Scientists now believe that Carbon Farming can reduce CO2 in the atmosphere fast enough to avert the very worst consequences of Global Warming. (Footnote12)

The major cause of CO2 release from land management in farming is opening the soil to the air, by clearing native vegetation, by ploughing, by burning, and by over-grazing. (Footnote 12a) Substituting other methods for these practices prevents CO2 emissions. But these other methods are not only useful in cutting emissions. They can turn agricultural soil into a massive carbon sink, capable of sequestering millions of tonnes of carbon beneath the ground.

The IPCC, NASA, and the Australian Greenhouse Office agree: there is already enough CO2 in the atmosphere to push the globe through the 2°C increase that will cause climate chaos. The only way to remove it is Photosynthesis. Plants and Trees. (Footnote 13) No other popular solution can do it – clean coal, nuclear power, solar and wind power, these can only avoid future emissions. And Forests, even if we planted enough today, cannot reach critical mass in less than 15-20 years. The Stern Report said we have 10 years in which to act, and NASA agrees. The only solution is agricultural soils. They already have critical mass and can start sequestering carbon instantly on a large scale.

A slight increase in soil carbon across Australia’s agricultural regions can sequester more than half our greenhouse gas emissions. A 0.1% increase in organic carbon across only 10% of Australia’s agricultural lands would sequester 387 million tonnes CO2. Australia’s emissions are projected to reach 603 million tonnes annually over 2008–12. (Soil C in the top 20 cm of
soil with a bulk density of 1.2 g/cm3 represents a 2.4 t/ha increase in soil OC which equates to 8.8 t/ha of CO2 sequestered.) (Footnote 14) A pasture cropping/time controlled grazing combination in Central West NSW recorded increase in soil carbon from 2% to 4% over 10 years (0.2%C/yr) (CSIRO and DPI project on “Winona”, Gulgong)

Soil carbon credits could underwrite the income of many farm families and enable them to offset their emissions from methane and other greenhouse gases.
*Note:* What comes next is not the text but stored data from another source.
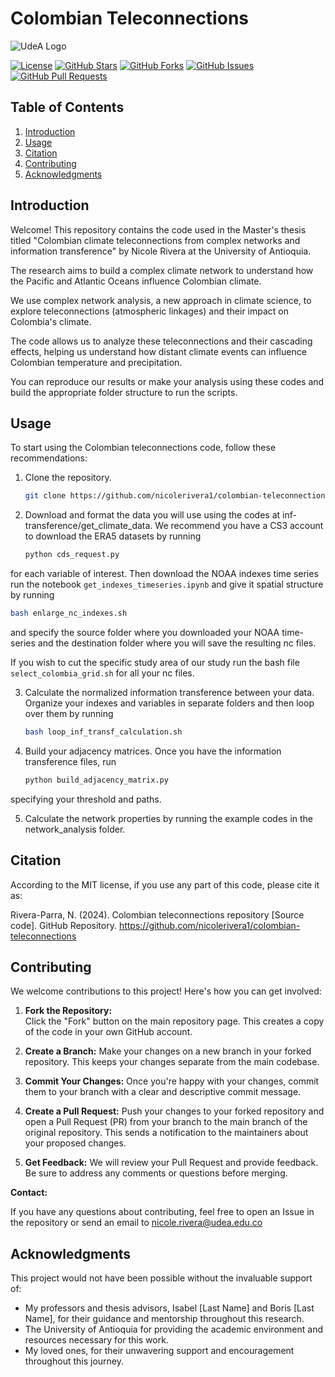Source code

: # Colombian Teleconnections

![UdeA Logo](https://www.udea.edu.co/wps/wcm/connect/udea/2288a382-341c-41ee-9633-702a83d5ad2b/logosimbolo-horizontal-png.png?MOD=AJPERES&CVID=ljeSAX9)

[![License](https://img.shields.io/badge/License-MIT-yellow.svg)](LICENSE)
[![GitHub Stars](https://img.shields.io/github/stars/nicolerivera1/colombian-teleconnections)](https://github.com/nicolerivera1/colombian-teleconnections/stargazers)
[![GitHub Forks](https://img.shields.io/github/forks/nicolerivera1/colombian-teleconnections)](https://github.com/nicolerivera1/colombian-teleconnections/network/members)
[![GitHub Issues](https://img.shields.io/github/issues/nicolerivera1/colombian-teleconnections)](https://github.com/nicolerivera1/colombian-teleconnections/issues)
[![GitHub Pull Requests](https://img.shields.io/github/issues-pr/nicolerivera1/colombian-teleconnections)](https://github.com/nicolerivera1/colombian-teleconnections/pulls)


## Table of Contents

1. [Introduction](#introduction)
2. [Usage](#usage)
3. [Citation](#citation)
4. [Contributing](#contributing)
5. [Acknowledgments](#acknowledgments)

## Introduction 

Welcome! This repository contains the code used in the Master's thesis titled "Colombian climate teleconnections from complex networks and information transference" by Nicole Rivera at the University of Antioquia.

The research aims to build a complex climate network to understand how the Pacific and Atlantic Oceans influence Colombian climate.

We use complex network analysis, a new approach in climate science, to explore teleconnections (atmospheric linkages) and their impact on Colombia's climate.

The code allows us to analyze these teleconnections and their cascading effects, helping us understand how distant climate events can influence Colombian temperature and precipitation.

You can reproduce our results or make your analysis using these codes and build the appropriate folder structure to run the scripts.


## Usage

To start using the Colombian teleconnections code, follow these recommendations:

1. Clone the repository.

   ```bash
   git clone https://github.com/nicolerivera1/colombian-teleconnections.git
   ```

2. Download and format the data you will use using the codes at inf-transference/get_climate_data. We recommend you have a CS3 account to download the ERA5 datasets by running

    ```bash
    python cds_request.py
    ```

for each variable of interest. Then download the NOAA indexes time series run the notebook `get_indexes_timeseries.ipynb` and give it spatial structure by running

   ```bash
   bash enlarge_nc_indexes.sh
   ```

and specify the source folder where you downloaded your NOAA time-series and the destination folder where you will save the resulting nc files.

If you wish to cut the specific study area of our study run the bash file `select_colombia_grid.sh` for all your nc files. 

3. Calculate the normalized information transference between your data. Organize your indexes and variables in separate folders and then loop over them by running

    ```bash
    bash loop_inf_transf_calculation.sh
    ```

4. Build your adjacency matrices. Once you have the information transference files, run

    ```bash
    python build_adjacency_matrix.py
    ```

specifying your threshold and paths. 

5. Calculate the network properties by running the example codes in the network_analysis folder. 


## Citation

According to the MIT license, if you use any part of this code, please cite it as:

Rivera-Parra, N. (2024). Colombian teleconnections repository [Source code]. GitHub Repository. https://github.com/nicolerivera1/colombian-teleconnections


## Contributing

We welcome contributions to this project! Here's how you can get involved:

1. **Fork the Repository:**  
   Click the "Fork" button on the main repository page. This creates a copy of the code in your own GitHub account.

2. **Create a Branch:**
   Make your changes on a new branch in your forked repository. This keeps your changes separate from the main codebase.

3. **Commit Your Changes:**
   Once you're happy with your changes, commit them to your branch with a clear and descriptive commit message.

4. **Create a Pull Request:**
   Push your changes to your forked repository and open a Pull Request (PR) from your branch to the main branch of the original repository. This sends a notification to the maintainers about your proposed changes.

5. **Get Feedback:**
   We will review your Pull Request and provide feedback. Be sure to address any comments or questions before merging.

**Contact:**

If you have any questions about contributing, feel free to open an Issue in the repository or send an email to nicole.rivera@udea.edu.co


## Acknowledgments

This project would not have been possible without the invaluable support of:

* My professors and thesis advisors, Isabel [Last Name] and Boris [Last Name], for their guidance and mentorship throughout this research.
* The University of Antioquia for providing the academic environment and resources necessary for this work.
* My loved ones, for their unwavering support and encouragement throughout this journey.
Australia’s soils are badly in need of restoration.(Footnote 15)



12 . Lal, Dr. Rattan, “Farming Carbon”, Soil & Tillage Research, (6 (2007); “soil Science and the Carbon Civilization”, SSSAJ Vol 71 No. 5 Sept-Oct 2007; “Soil Carbon Sequestration Impacts on Global Climate Change and Food Security”, Science, Vol 304, 11 June, 2004. Dr Lal is President of the American Soil Science Society.
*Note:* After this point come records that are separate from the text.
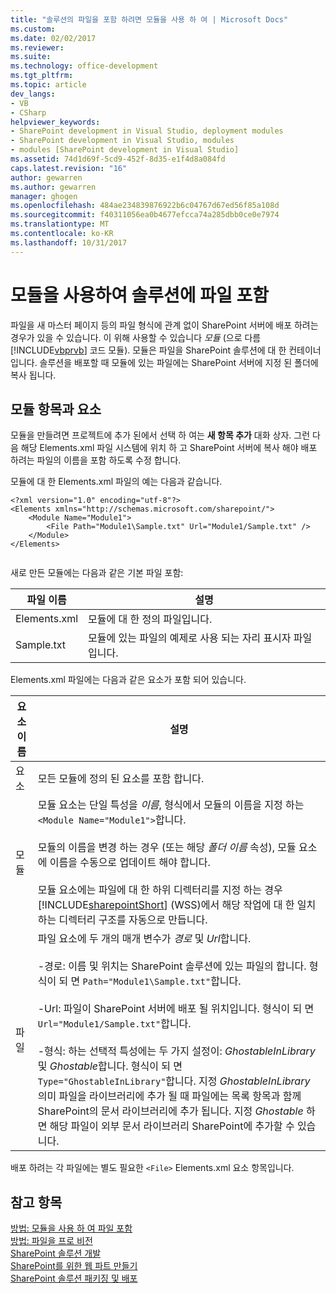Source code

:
 ```yaml
---
title: "솔루션의 파일을 포함 하려면 모듈을 사용 하 여 | Microsoft Docs"
ms.custom: 
ms.date: 02/02/2017
ms.reviewer: 
ms.suite: 
ms.technology: office-development
ms.tgt_pltfrm: 
ms.topic: article
dev_langs:
- VB
- CSharp
helpviewer_keywords:
- SharePoint development in Visual Studio, deployment modules
- SharePoint development in Visual Studio, modules
- modules [SharePoint development in Visual Studio]
ms.assetid: 74d1d69f-5cd9-452f-8d35-e1f4d8a084fd
caps.latest.revision: "16"
author: gewarren
ms.author: gewarren
manager: ghogen
ms.openlocfilehash: 484ae234839876922b6c04767d67ed56f85a108d
ms.sourcegitcommit: f40311056ea0b4677efcca74a285dbb0ce0e7974
ms.translationtype: MT
ms.contentlocale: ko-KR
ms.lasthandoff: 10/31/2017
---
```

# <a name="using-modules-to-include-files-in-the-solution"></a>모듈을 사용하여 솔루션에 파일 포함
  파일을 새 마스터 페이지 등의 파일 형식에 관계 없이 SharePoint 서버에 배포 하려는 경우가 있을 수 있습니다. 이 위해 사용할 수 있습니다 *모듈* (으로 다름 [!INCLUDE[vbprvb](../sharepoint/includes/vbprvb-md.md)] 코드 모듈). 모듈은 파일을 SharePoint 솔루션에 대 한 컨테이너입니다. 솔루션을 배포할 때 모듈에 있는 파일에는 SharePoint 서버에 지정 된 폴더에 복사 됩니다.  
  
## <a name="module-items-and-elements"></a>모듈 항목과 요소  
 모듈을 만들려면 프로젝트에 추가 된에서 선택 하 여는 **새 항목 추가** 대화 상자. 그런 다음 해당 Elements.xml 파일 시스템에 위치 하 고 SharePoint 서버에 복사 해야 배포 하려는 파일의 이름을 포함 하도록 수정 합니다.  
  
 모듈에 대 한 Elements.xml 파일의 예는 다음과 같습니다.  
  
```  
<?xml version="1.0" encoding="utf-8"?>  
<Elements xmlns="http://schemas.microsoft.com/sharepoint/">  
    <Module Name="Module1">  
        <File Path="Module1\Sample.txt" Url="Module1/Sample.txt" />  
    </Module>  
</Elements>  
  
```  
  
 새로 만든 모듈에는 다음과 같은 기본 파일 포함:  
  
|파일 이름|설명|  
|---------------|-----------------|  
|Elements.xml|모듈에 대 한 정의 파일입니다.|  
|Sample.txt|모듈에 있는 파일의 예제로 사용 되는 자리 표시자 파일입니다.|  
  
 Elements.xml 파일에는 다음과 같은 요소가 포함 되어 있습니다.  
  
|요소 이름|설명|  
|------------------|-----------------|  
|요소|모든 모듈에 정의 된 요소를 포함 합니다.|  
|모듈|모듈 요소는 단일 특성을 *이름*, 형식에서 모듈의 이름을 지정 하는 `<Module Name="Module1">`합니다.<br /><br /> 모듈의 이름을 변경 하는 경우 (또는 해당 *폴더 이름* 속성), 모듈 요소에 이름을 수동으로 업데이트 해야 합니다.<br /><br /> 모듈 요소에는 파일에 대 한 하위 디렉터리를 지정 하는 경우 [!INCLUDE[sharepointShort](../sharepoint/includes/sharepointshort-md.md)] (WSS)에서 해당 작업에 대 한 일치 하는 디렉터리 구조를 자동으로 만듭니다.|  
|파일|파일 요소에 두 개의 매개 변수가 *경로* 및 *Url*합니다.<br /><br /> -경로: 이름 및 위치는 SharePoint 솔루션에 있는 파일의 합니다. 형식이 되 면 `Path="Module1\Sample.txt"`합니다.<br /><br /> -Url: 파일이 SharePoint 서버에 배포 될 위치입니다. 형식이 되 면 `Url="Module1/Sample.txt"`합니다.<br /><br /> -형식: 하는 선택적 특성에는 두 가지 설정이: *GhostableInLibrary* 및 *Ghostable*합니다. 형식이 되 면 `Type="GhostableInLibrary"`합니다. 지정 *GhostableInLibrary* 의미 파일을 라이브러리에 추가 될 때 파일에는 목록 항목과 함께 SharePoint의 문서 라이브러리에 추가 됩니다. 지정 *Ghostable* 하면 해당 파일이 외부 문서 라이브러리 SharePoint에 추가할 수 있습니다.|  
  
 배포 하려는 각 파일에는 별도 필요한 `<File>` Elements.xml 요소 항목입니다.  
  
## <a name="see-also"></a>참고 항목  
 [방법: 모듈을 사용 하 여 파일 포함](../sharepoint/how-to-include-files-by-using-a-module.md)   
 [방법: 파일을 프로 비전](http://go.microsoft.com/fwlink/?LinkID=144271)   
 [SharePoint 솔루션 개발](../sharepoint/developing-sharepoint-solutions.md)   
 [SharePoint를 위한 웹 파트 만들기](../sharepoint/creating-web-parts-for-sharepoint.md)   
 [SharePoint 솔루션 패키징 및 배포](../sharepoint/packaging-and-deploying-sharepoint-solutions.md)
13. In its recent draft report, the Intergovernmental Panel on Climate Change’s Chair Dr Rajendra Pachauri said: “Twenty-first century anthropogenic (human) carbon dioxide emissions will contribute to warming and sea level rise for more than a millennium, due to the time scales for removal of this gas.” Britain’s Chief Scientist Sir David King has said: “Even if humanity were to stop emitting carbon dioxide today, temperatures will keep rising and the impacts keep changing for 25 years.” America’s senior ozone hole scientist, Dr Susan Solomon, senior scientist of the of the Global Monitoring Division of the U.S. National Oceanic and Atmospheric Administration: “The carbon dioxide that’s in our atmosphere today – even if we were to stop emitting it tomorrow – would live for many decades, centuries and beyond. A fraction of the carbon dioxide that we ve put into the atmosphere today due to human activity would still be there in 1,000 years.” The Australian Greenhouse Office, Department of the Environment and Heritage (“Climate Change Risk and Vulnerability”, 2006) said: “Much of the climate change likely to be observed over the next few decades will be driven by the action of greenhouse gases already accumulated in the atmosphere.”
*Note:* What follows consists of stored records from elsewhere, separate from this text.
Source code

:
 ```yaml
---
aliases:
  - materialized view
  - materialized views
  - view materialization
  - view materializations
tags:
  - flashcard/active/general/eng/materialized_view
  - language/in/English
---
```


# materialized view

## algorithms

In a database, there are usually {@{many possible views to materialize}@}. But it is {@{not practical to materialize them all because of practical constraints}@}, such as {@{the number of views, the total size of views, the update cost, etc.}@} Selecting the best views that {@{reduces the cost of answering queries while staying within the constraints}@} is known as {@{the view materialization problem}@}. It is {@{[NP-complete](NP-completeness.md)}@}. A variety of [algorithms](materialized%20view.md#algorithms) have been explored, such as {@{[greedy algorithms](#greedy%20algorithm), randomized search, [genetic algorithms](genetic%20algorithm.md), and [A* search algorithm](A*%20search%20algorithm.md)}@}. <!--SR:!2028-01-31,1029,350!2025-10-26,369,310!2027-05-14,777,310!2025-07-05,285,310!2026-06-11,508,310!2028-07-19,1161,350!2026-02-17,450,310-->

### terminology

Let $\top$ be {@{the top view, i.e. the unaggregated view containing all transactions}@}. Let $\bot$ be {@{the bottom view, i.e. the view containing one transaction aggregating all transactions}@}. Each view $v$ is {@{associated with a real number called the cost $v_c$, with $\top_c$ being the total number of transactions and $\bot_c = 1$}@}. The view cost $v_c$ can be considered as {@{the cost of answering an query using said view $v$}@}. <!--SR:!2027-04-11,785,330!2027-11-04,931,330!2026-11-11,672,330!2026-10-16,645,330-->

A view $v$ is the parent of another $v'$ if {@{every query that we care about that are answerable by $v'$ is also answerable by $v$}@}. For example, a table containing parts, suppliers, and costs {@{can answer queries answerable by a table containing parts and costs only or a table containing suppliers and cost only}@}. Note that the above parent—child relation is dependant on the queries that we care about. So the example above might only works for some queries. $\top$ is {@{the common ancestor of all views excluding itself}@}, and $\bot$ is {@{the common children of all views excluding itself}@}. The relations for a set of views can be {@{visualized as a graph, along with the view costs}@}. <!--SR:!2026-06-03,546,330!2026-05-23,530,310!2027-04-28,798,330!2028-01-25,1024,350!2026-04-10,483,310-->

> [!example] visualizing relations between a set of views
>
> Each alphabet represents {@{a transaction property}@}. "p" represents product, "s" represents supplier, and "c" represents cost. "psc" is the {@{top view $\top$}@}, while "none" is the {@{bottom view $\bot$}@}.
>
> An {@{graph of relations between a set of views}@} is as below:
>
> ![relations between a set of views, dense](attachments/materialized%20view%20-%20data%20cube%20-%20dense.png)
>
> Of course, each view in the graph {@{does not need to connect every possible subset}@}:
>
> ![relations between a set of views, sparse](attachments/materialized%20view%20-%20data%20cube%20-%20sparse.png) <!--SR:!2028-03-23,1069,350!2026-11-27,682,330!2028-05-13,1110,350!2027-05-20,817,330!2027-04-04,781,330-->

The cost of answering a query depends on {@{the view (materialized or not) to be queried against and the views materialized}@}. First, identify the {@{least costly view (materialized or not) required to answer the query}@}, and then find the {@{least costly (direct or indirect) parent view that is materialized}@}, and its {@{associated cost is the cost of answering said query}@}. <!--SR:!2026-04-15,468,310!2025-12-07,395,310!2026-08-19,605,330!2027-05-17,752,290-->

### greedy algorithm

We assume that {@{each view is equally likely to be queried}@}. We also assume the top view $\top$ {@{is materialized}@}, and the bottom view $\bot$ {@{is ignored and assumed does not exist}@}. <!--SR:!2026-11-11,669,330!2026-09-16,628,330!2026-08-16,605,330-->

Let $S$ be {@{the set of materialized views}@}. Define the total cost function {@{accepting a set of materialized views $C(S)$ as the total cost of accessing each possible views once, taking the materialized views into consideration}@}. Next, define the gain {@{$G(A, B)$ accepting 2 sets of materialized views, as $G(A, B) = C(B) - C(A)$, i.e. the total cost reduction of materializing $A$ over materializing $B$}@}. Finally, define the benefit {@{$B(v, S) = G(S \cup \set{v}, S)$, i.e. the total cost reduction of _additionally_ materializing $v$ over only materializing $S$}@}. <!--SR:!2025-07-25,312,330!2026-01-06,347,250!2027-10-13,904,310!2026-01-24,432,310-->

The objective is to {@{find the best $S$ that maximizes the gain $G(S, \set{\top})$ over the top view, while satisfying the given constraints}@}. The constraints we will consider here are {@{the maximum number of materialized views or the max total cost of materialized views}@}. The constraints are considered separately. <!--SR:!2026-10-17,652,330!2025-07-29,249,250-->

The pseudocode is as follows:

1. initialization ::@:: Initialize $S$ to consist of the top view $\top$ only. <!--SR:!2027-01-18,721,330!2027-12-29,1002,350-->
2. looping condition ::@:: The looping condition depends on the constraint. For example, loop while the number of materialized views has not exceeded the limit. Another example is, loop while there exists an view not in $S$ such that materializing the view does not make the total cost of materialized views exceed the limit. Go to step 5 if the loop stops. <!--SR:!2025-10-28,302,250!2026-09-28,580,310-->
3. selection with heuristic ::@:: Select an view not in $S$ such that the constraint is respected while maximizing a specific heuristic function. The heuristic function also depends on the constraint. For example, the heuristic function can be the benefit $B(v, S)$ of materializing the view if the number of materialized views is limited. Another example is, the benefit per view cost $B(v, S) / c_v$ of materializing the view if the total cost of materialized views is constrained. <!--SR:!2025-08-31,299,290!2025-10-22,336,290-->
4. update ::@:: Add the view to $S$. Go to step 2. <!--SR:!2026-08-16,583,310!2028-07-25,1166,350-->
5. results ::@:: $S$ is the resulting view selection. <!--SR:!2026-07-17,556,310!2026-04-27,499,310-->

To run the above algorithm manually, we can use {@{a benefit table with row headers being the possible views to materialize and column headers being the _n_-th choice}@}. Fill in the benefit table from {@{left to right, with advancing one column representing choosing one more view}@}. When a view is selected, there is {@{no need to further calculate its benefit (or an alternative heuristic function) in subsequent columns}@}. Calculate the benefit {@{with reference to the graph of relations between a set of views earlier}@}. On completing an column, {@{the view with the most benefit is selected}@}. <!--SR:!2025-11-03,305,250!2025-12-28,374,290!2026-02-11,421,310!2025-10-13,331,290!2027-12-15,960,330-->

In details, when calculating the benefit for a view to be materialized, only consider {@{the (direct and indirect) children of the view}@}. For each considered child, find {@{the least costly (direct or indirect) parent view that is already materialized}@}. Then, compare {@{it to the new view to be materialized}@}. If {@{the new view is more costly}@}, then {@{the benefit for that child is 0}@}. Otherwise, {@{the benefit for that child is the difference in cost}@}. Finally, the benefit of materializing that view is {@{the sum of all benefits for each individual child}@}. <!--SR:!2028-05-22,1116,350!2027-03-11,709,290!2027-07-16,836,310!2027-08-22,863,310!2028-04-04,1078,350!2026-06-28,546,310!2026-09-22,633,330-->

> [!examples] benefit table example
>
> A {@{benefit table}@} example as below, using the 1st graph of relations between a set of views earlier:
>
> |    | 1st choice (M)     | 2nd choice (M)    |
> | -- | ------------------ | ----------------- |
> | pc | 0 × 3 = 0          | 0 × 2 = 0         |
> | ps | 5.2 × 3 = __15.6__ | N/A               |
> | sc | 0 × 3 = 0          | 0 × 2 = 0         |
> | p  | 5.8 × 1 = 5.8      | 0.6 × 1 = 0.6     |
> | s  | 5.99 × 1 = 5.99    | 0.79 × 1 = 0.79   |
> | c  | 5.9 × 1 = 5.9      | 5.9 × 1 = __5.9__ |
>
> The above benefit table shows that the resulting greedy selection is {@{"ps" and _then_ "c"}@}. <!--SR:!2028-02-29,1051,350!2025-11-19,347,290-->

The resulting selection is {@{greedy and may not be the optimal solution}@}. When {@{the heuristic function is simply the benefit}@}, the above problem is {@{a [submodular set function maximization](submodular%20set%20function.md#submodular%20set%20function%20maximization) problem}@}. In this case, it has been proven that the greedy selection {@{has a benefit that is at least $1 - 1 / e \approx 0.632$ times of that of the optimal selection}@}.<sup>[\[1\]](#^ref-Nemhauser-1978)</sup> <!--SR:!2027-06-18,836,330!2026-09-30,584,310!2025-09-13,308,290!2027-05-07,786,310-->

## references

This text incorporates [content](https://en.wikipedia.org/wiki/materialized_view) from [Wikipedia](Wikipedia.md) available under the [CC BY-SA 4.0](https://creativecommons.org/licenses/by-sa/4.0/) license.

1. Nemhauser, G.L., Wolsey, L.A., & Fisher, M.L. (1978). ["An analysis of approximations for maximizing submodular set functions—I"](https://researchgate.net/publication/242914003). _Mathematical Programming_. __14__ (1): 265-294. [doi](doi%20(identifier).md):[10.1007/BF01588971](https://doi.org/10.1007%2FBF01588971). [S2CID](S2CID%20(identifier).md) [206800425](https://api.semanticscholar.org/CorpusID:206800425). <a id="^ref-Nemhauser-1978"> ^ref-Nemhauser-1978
14. Dr Christine Jones, Aggregate or aggravate? Creating soil carbon, YLAD Living Soils Seminars: Eurongilly - 14 February, Young - 15 February 2006

15. The Department of Environment and Climate Change, and the Central West Catchment Management Authority estimated that the soils in the Catchment can capture 183 million tonnes of Carbon by 2020 if farmers switch to “advanced farming practices”. The shift would result in a doubling of the soil carbon contained in paddocks.183 million tonnes of Carbon = 671 million tonnes CO2e (Carbon tonne x 3.67 = Carbon Dioxide tonne)
At $25/tonne = $16.75 billion dollars. At only $5/tonne = $3.35 billion dollars
$3.35 billion dollars ÷ 5500 farms* = $609,440 per farm
$600,000 ÷ 15 years** = $40,000/year (At $5/tonne, the low point.)

*In the Central West Catchment (ABS)
**2005-2020 – the average period for soils to saturate with carbon.